Yes you can do a bit by bit scan.
You start at the beginning of the drive and take a 256 bit chunk of the raw data which will represent a private key, and turn that into various address types.
Then you check these addresses on the blockchain to see if they hold any balance.
If not then you shift the 256 bit chunk by one bit and you try again.
This way you wade through all bits on that drive, until you either reach your desired address, or the end of the drive.
If it is still on there then it will find it because the chunk of 256 bit will represent your binary private key which will be calculated into the target address that is holding the funds.
Make sure to also check the binary key in reverse, because sometimes the bits of the key are stored backwards on the drive.
However, if your keys are partly overwritten, as you said then it will not work.
It will only work when the all bit's of the key are there.
So at this point it is important to discuss why you think it's partly overwritten and how you think that this situation occurred.

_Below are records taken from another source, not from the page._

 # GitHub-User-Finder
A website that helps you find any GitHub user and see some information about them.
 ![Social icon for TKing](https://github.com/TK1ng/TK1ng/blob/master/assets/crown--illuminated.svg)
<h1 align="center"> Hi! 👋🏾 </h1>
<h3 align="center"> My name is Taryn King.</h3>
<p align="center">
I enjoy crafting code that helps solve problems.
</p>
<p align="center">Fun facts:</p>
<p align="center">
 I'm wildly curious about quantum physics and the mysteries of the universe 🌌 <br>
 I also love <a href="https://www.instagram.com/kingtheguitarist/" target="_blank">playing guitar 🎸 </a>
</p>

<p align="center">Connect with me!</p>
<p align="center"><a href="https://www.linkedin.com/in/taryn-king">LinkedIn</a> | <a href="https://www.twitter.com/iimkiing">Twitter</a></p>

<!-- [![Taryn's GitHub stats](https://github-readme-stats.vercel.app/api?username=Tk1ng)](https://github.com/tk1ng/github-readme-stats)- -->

If you think this because you re-installed the wallet and fear that it had overwritten the old wallet then it's a good idea to scan the drive because it is possible that it just put the new wallet onto a different block on the drive without actually overwriting the old one, so that would imply that the old one is still there fully intact as raw data, just not visible to the file system anymore because the file table is pointing somewhere else, to the new wallet file.
This also means that you will not find it by examining the new wallet file which possibly exists at a different location so a hex viewer isn't going to help unless you know the location of the old file which is basically invisible to the file system.